*YOUR ASSIGNMENT:* Your answer consists of the lines in the data that contain "record". Copy each of them.
++++ EXTRACTED ENTRIES
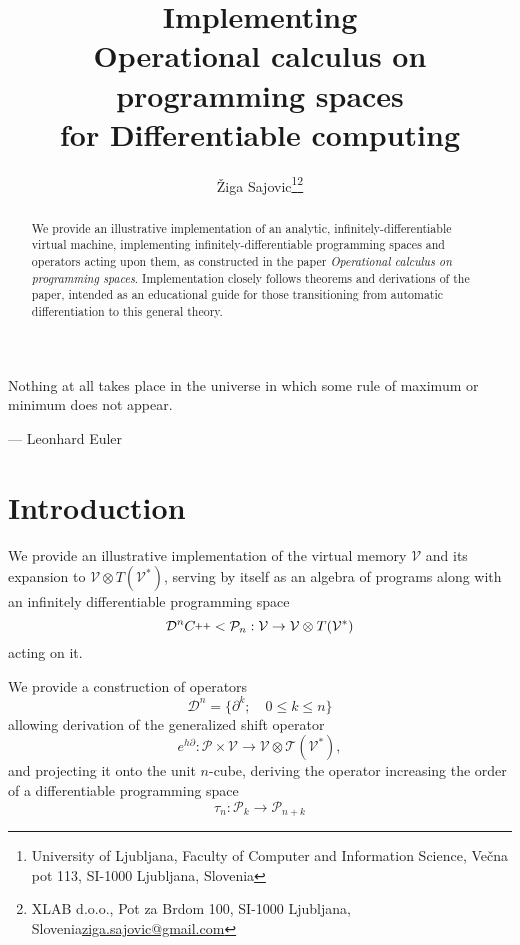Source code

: \documentclass{article}
\title{Implementing \\ Operational calculus on programming spaces \\ for Differentiable computing}
\author{Žiga Sajovic\footnote{University of Ljubljana, Faculty of Computer and Information
  Science,  Večna pot 113, SI-1000 Ljubljana, Slovenia}\footnote{XLAB d.o.o., Pot za Brdom 100, SI-1000 Ljubljana, Slovenia\newline \href{mail.to:ziga.sajovic@xlab.si}{ziga.sajovic@gmail.com}}}
\newcommand{\T}{\mathcal{T}}
\newcommand{\VV}{\mathcal{V}}
\newcommand{\CC}{C\nolinebreak\hspace{-.05em}\raisebox{.4ex}{\tiny\bf +}\nolinebreak\hspace{-.10em}\raisebox{.4ex}{\tiny\bf +}}
\def\CC{{C\nolinebreak[4]\hspace{-.05em}\raisebox{.4ex}{\tiny\bf ++}}}
\newcommand{\dP}{\mathcal{P}}
\newcommand{\D}{\partial}
\newcommand{\DD}{\mathcal{D}}
\newcommand{\sumd}{\tau}
\begin{document}
\maketitle

\begin{abstract}
We provide an illustrative implementation of an analytic, infinitely-differentiable virtual machine, implementing infinitely-differentiable programming spaces and operators acting upon them, as constructed in the paper \emph{Operational calculus on programming spaces}\cite{OperationalCalculus}. Implementation closely follows theorems and derivations of the paper, intended as an educational guide for those transitioning from automatic differentiation to this general theory.

\end{abstract}

\epigraph{Nothing at all takes place in the universe in which some rule of maximum or minimum does not appear.}{--- \textup{Leonhard Euler}}

\clearpage

\tableofcontents
\clearpage
\section{Introduction}\label{sec:introduction}
We provide an illustrative implementation of the virtual memory $\VV$ and its expansion to $\VV\otimes T(\VV^*)$, serving by itself as an algebra of programs along with an infinitely differentiable programming space \cite[Theorem~14]{OperationalCalculus}
\begin{equation}
\DD^n\CC<\dP_n:\VV\to\VV\otimes T(\VV^*)
\end{equation}
acting on it.

We provide a construction of operators
\begin{equation}
\DD^n=\{\D^k;\quad 0\le k\le n\}
\end{equation}
allowing derivation of the generalized shift operator \cite[Theorem~17]{OperationalCalculus}
 \begin{equation}
                  	e^{h\D}:\dP\times \VV\to \VV\otimes \T(\VV^*),
         \end{equation}
and projecting it onto the unit $n$-cube, deriving the operator increasing the order of a differentiable programming space \cite[Proposition~11]{OperationalCalculus}
\begin{equation}\label{eq:sumd}
\sumd_n:\dP_k\to\dP_{n+k}
\end{equation} 
\end{document}
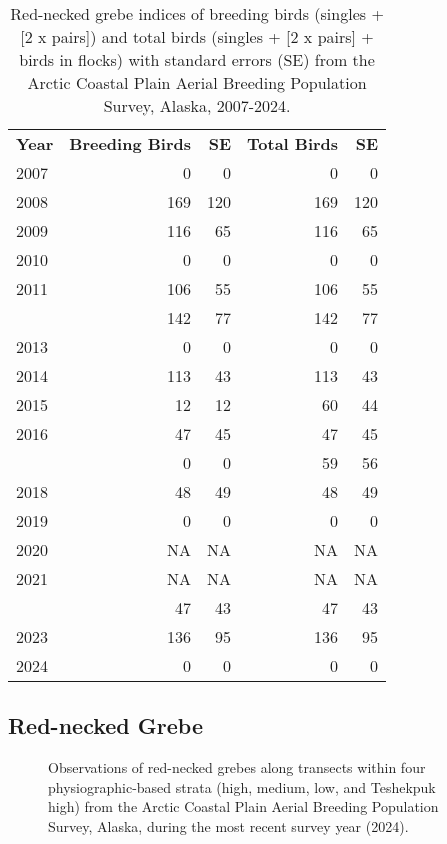 \documentclass[
]{article}
\begin{document}
\begingroup\fontsize{10}{12}\selectfont

\begin{longtable}[t]{lrrrr}

\caption{\label{tbl-RNGR}Red-necked grebe indices of breeding birds
(singles + {[}2 x pairs{]}) and total birds (singles + {[}2 x pairs{]} +
birds in flocks) with standard errors (SE) from the Arctic Coastal Plain
Aerial Breeding Population Survey, Alaska, 2007-2024.}

\tabularnewline

\\
\toprule
\textbf{Year} & \textbf{Breeding Birds} & \textbf{SE} & \textbf{Total Birds} & \textbf{SE}\\
\midrule
2007 & 0 & 0 & 0 & 0\\
2008 & 169 & 120 & 169 & 120\\
2009 & 116 & 65 & 116 & 65\\
2010 & 0 & 0 & 0 & 0\\
2011 & 106 & 55 & 106 & 55\\
\addlinespace
2012 & 142 & 77 & 142 & 77\\
2013 & 0 & 0 & 0 & 0\\
2014 & 113 & 43 & 113 & 43\\
2015 & 12 & 12 & 60 & 44\\
2016 & 47 & 45 & 47 & 45\\
\addlinespace
2017 & 0 & 0 & 59 & 56\\
2018 & 48 & 49 & 48 & 49\\
2019 & 0 & 0 & 0 & 0\\
2020 & NA & NA & NA & NA\\
2021 & NA & NA & NA & NA\\
\addlinespace
2022 & 47 & 43 & 47 & 43\\
2023 & 136 & 95 & 136 & 95\\
2024 & 0 & 0 & 0 & 0\\
\bottomrule

\end{longtable}

\endgroup{}

\newpage{}

\subsection*{Red-necked Grebe}\label{red-necked-grebe-2}

\begin{figure}


\caption{\label{fig-RNGRmap}Observations of red-necked grebes along
transects within four physiographic-based strata (high, medium, low, and
Teshekpuk high) from the Arctic Coastal Plain Aerial Breeding Population
Survey, Alaska, during the most recent survey year (2024).}

\end{figure}%
\end{document}
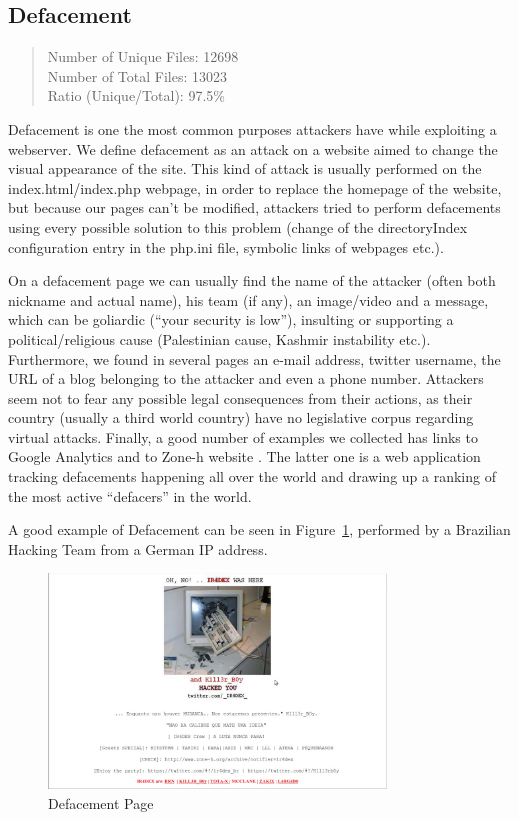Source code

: \subsection{Defacement}

\begin{quote}
Number of Unique Files: 12698\\
Number of Total Files: 13023\\
Ratio (Unique/Total): 97.5\%
\end{quote}

Defacement is one the most common purposes attackers have while exploiting a webserver. We define defacement as an attack on a website aimed to change the visual appearance of the site. This kind of attack is usually performed on the index.html/index.php webpage, in order to replace the homepage of the website, but because our pages can't be modified, attackers tried to perform defacements using every possible solution to this problem (change of the directoryIndex configuration entry in the php.ini file, symbolic links of webpages etc.).

On a defacement page we can usually find the name of the attacker (often both nickname and actual name), his team (if any), an image/video and a message, which can be goliardic (``your security is low''), insulting or supporting a political/religious cause (Palestinian cause, Kashmir instability etc.). Furthermore, we found in several pages an e-mail address, twitter username, the URL of a blog belonging to the attacker and even a phone number. Attackers seem not to fear any possible legal consequences from their actions, as their country (usually a third world country) have no legislative corpus regarding virtual attacks. Finally, a good number of examples we collected has links to Google Analytics and to Zone-h website \cite{zoneh}. The latter one is a web application tracking defacements happening all over the world and drawing up a ranking of the most active ``defacers'' in the world.

A good example of Defacement can be seen in Figure~\ref{fig:defacement}, performed by a Brazilian Hacking Team from a German IP address.

\begin{figure}[H]
\centerline{\includegraphics[width=0.8\textwidth]{Images/defacement.jpg}}
\caption{Defacement Page\label{fig:defacement}}
\end{figure}

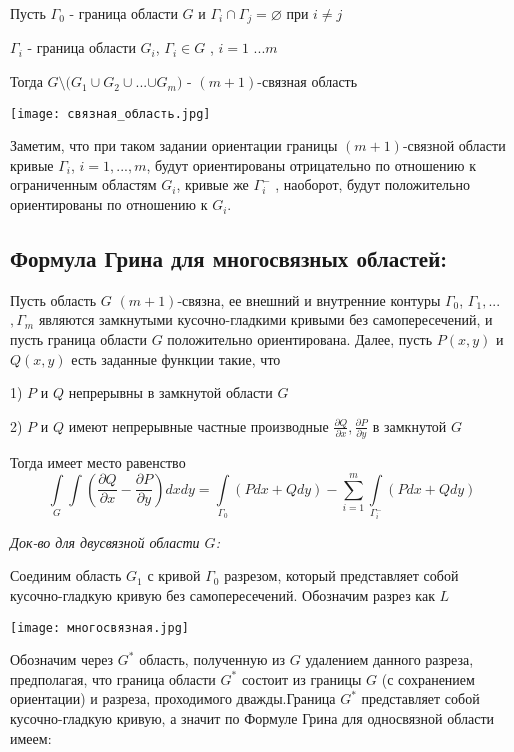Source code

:\documentclass{article}
\begin{document}
	Пусть $\Gamma_0$ - граница области $G$ 
	и $\Gamma_i \cap \Gamma_j = \varnothing$ при $ i \neq j$
	
	$\Gamma_i$ - граница области $G_i$, $\Gamma_i \in G$ ,  $i = 1$ ...$ m$
	
	Тогда $G \setminus (G_1 \cup G_2 \cup$...$\cup G_m)$ - $(m+1)$-связная область
	
\texttt{[image: связная\_область.jpg]}

Заметим, что при таком задании ориентации границы $(m + 1)$-связной
области кривые $\Gamma_i$, $i = 1,...,m$, будут ориентированы отрицательно по
отношению к ограниченным областям $G_i$, кривые же $\Gamma_i^-$ , наоборот, будут
положительно ориентированы по отношению к $G_i$.

\subsection*{Формула Грина для многосвязных областей:}
	Пусть область $G$ $(m + 1)$-связна, ее внешний и внутренние контуры $\Gamma_0$, $\Gamma_1,$...$, \Gamma_m$ являются замкнутыми кусочно-гладкими
кривыми без самопересечений, и пусть граница области $G$ положительно ориентирована. Далее, пусть $P(x, y)$ и $Q(x, y)$ есть заданные функции
такие, что

1)  $P$ и $Q$ непрерывны в замкнутой области $G$


2) $P$ и $Q$ имеют непрерывные частные производные $\frac{\partial Q}{\partial x},\frac{\partial P}{\partial y} $ в замкнутой $G$

Тогда имеет место равенство
\begin{equation}\label{eq3}
\int\limits_G \int (\frac{\partial Q}{\partial x} 
-
\frac{\partial P}{\partial y}) dxdy 
=
\int\limits_{\Gamma_0} (Pdx + Qdy)
-
\sum_{i = 1}^m \int\limits_{\Gamma_i^-} (Pdx + Qdy)
\end{equation}

\textit{Док-во для двусвязной области $G$:}


Соединим область $G_1$ с кривой $\Gamma_0$ разрезом, который представляет собой кусочно-гладкую кривую без самопересечений. Обозначим разрез как $L$

\texttt{[image: многосвязная.jpg]}

Обозначим через $G^*$ область, полученную из $G$ удалением данного разреза, предполагая, что граница области $G^*$ состоит из границы $G$ (с сохранением ориентации) и разреза, проходимого дважды.Граница $G^*$ представляет собой кусочно-гладкую кривую, а значит по Формуле Грина для односвязной области имеем:
\end{document}
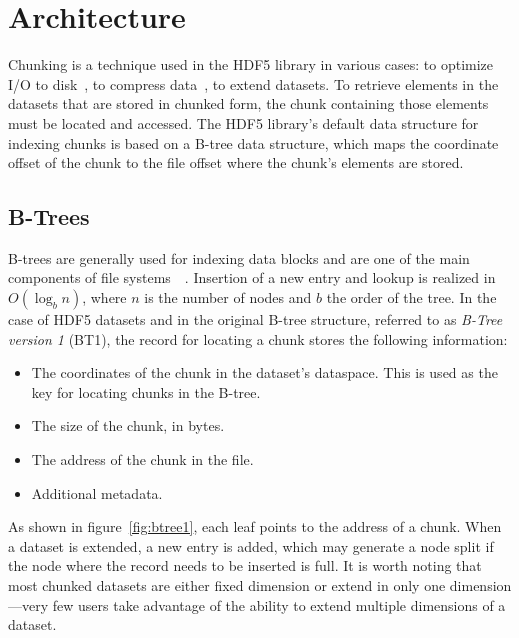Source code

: \section{Architecture}
\label{sec:architecture}

\begin{figure*}
\centering

\caption{Simplified version of original B-tree structure used for indexing 
chunks. In the case of extendable datasets, whenever a new chunk is added to 
the B-tree, its right-most node, if full, is split and a new half empty node 
is created.}
\label{fig:btree1}
\end{figure*}

Chunking is a technique used in the HDF5 library in various cases:
to optimize I/O to disk~\cite{Howison2010}, to compress data~\cite{Folk2011},
to extend datasets.
To retrieve elements in the datasets that are stored in chunked form, the
chunk containing those elements must be located and accessed.
The HDF5 library's default data structure for indexing chunks is based on
a B-tree data structure, which maps the coordinate offset of the chunk to the
file offset where the chunk's elements are stored.

\subsection{B-Trees}

B-trees are generally used for indexing data blocks
and are one of the main components of file systems~\cite{Comer1979}~\cite{Folk1992}. 
Insertion of a new entry and lookup is realized in $O(\log_b{n})$, where $n$ is the
number of nodes and $b$ the order of the tree.
In the case of HDF5 datasets and in the original B-tree structure, referred to
as \textit{B-Tree version 1} (BT1), the record for locating a chunk stores the
following information:
\begin{itemize}
\item The coordinates of the chunk in the dataset's dataspace. This is used
as the key for locating chunks in the B-tree.
\item The size of the chunk, in bytes.
\item The address of the chunk in the file.
\item Additional metadata.
\end{itemize}

As shown in figure~\ref{fig:btree1}, each leaf points to the address of a
chunk. When a dataset is extended, a new entry is added, which may
generate a node split if the node where the record needs to be inserted is full. 
It is worth noting that most chunked datasets are either fixed dimension or
extend in only one dimension---very few users take advantage of the ability to 
extend multiple dimensions of a dataset.

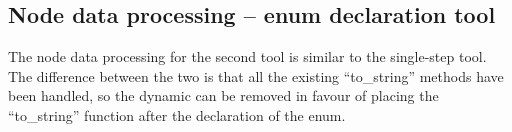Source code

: \subsection{Node data processing -- enum declaration tool}

The node data processing for the second tool is similar to the single-step tool. The difference between the two is that all the existing ``to\_string'' methods have been handled, so the dynamic  can be removed in favour of placing the ``to\_string'' function after the declaration of the enum.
++++++++
*RESPONSE TO THE TASK:*
as \textit{B-Tree version 1} (BT1), the record for locating a chunk stores the
generate a node split if the node where the record needs to be inserted is full. 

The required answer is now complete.